Under the Nonprofit Corporation Act, the signature by a neighborhood association's president on a settlement agreement with a developer was not sufficient to bind the association's other members. Therefore, petitioner, another member of the association, did not contractually waive his First Amendment rights to petition and speak out against the developer's proposed development. The court held, consistent with precedent, that a motion to dismiss predicated on First Amendment immunity generally must be decided as a motion for summary judgment. The court also held that petitioner was entitled to attorney fees under C.R.S. § 13-17-201 because the tortious interference claim against him failed to state a claim under C.R.C.P. 12(b)(5). Justice Kourlis, joined by (who else?) Justice Coats, concurred in the judgment only. She concluded that the case should be dismissed under Rule 12(b)(5) and would not have reached other issues the majority addressed. Krystowiak v. W.O. Brisben Cos.

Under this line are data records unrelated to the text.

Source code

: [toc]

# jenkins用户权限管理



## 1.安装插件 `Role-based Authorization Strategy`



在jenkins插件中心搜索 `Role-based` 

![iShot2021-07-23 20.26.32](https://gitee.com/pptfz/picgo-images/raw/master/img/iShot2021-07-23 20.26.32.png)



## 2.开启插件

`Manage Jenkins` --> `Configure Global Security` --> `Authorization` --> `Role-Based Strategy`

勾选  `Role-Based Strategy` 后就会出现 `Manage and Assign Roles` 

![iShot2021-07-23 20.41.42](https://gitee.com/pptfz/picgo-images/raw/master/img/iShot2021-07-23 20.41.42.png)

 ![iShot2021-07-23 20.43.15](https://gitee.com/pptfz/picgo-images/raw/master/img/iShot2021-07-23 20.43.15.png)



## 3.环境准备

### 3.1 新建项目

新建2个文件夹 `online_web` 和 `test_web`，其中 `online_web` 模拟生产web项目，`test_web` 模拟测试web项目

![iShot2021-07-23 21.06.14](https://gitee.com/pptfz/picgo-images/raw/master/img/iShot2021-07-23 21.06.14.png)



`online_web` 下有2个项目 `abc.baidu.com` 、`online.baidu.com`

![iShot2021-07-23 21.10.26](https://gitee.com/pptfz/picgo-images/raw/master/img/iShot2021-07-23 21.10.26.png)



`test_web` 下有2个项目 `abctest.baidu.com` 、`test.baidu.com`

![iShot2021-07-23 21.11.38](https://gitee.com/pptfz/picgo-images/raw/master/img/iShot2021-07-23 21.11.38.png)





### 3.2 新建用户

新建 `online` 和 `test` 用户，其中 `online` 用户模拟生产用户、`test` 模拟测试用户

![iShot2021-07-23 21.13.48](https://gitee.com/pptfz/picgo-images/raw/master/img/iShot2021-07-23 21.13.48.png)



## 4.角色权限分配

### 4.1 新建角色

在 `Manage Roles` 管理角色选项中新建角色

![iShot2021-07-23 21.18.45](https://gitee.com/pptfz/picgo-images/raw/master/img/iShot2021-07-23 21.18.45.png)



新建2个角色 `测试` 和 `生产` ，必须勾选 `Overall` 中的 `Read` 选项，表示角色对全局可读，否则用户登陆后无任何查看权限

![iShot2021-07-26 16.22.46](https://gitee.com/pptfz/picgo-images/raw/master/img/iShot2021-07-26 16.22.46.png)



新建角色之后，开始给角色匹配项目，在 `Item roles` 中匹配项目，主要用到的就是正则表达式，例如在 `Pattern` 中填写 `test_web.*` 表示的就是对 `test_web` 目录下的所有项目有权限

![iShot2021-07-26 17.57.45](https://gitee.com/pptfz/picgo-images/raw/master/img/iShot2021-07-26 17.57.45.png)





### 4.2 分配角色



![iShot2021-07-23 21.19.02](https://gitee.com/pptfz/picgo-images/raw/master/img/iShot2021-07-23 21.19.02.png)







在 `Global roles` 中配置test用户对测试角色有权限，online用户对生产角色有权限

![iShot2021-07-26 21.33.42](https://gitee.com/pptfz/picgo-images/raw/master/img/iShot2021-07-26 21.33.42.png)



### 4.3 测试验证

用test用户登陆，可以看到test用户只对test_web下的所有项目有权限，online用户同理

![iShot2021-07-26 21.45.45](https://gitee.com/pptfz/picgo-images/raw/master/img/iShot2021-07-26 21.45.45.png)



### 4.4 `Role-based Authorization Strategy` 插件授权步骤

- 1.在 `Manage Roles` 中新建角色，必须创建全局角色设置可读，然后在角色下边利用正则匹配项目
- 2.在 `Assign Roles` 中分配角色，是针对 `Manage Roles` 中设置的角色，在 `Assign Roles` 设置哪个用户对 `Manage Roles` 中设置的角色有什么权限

Exclusivity provision of Colorado Dissenters' Rights Act prohibits a challenge to corporate action except for a narrow exception for unlawful or fraudulent conduct. Therefore, a dissenting shareholder may not seek compensatory damages in addition to the statutory appraisal remedy when the complaint "boils down to nothing more than a complaint about stock price." Szaloczi v. John R. Behrmann Revocable Trust

Although the Colorado Constitution allocates general jurisdiction to the district courts, where matters of local and municipal concern are involved and those issues do not implicate statewide concerns, the constitution specifically provides for municipal court jurisdiction. The supreme court held that although the jurisdiction of the district court is affected by the municipal court jurisdiction, because the constitution provides for municipal court jurisdiction in these circumstances, such an effect is not prohibited. The Town of Frisco vested its municipal court with exclusive original jurisdiction over all matters arising under the Town Charter, ordinances, and other Town enactments. The supreme court concluded that the Town's grant of exclusive jurisdiction to the municipal court was a proper exercise of municipal authority under the Colorado Constitution. Therefore, a Rule 106 action in district court challenging the Town's approval of a conditional land use development was properly dismissed for lack of jurisdiction. The matter had to be heard in the municipal court in the first instance. Town of Frisco v. Baum

CRS § 18-8-210.1, which allows a subset of juvenile offenders to be charged with felony escape, does not violate the Colorado Constitution either facially or as applied to the juveniles defendants in this case. The trial court had ruled the statute unconstitutional on its face and as applied. The supreme court made absolute a rule to show cause, concluding "that section 18-8-210.1 does not conflict with [Colorado Constitution] article XVIII, section 4, because the statute's sole effect is to criminalize certain behavior (escape) when it is committed by an adjudicated juvenile delinquent who is confined because she committed an offense that would be a felony if committed by an adult. The power to criminalize such conduct lies firmly within the purview of the legislature, and absent a constitutional infirmity, we have no basis to interfere with that power." In re People v. M.B.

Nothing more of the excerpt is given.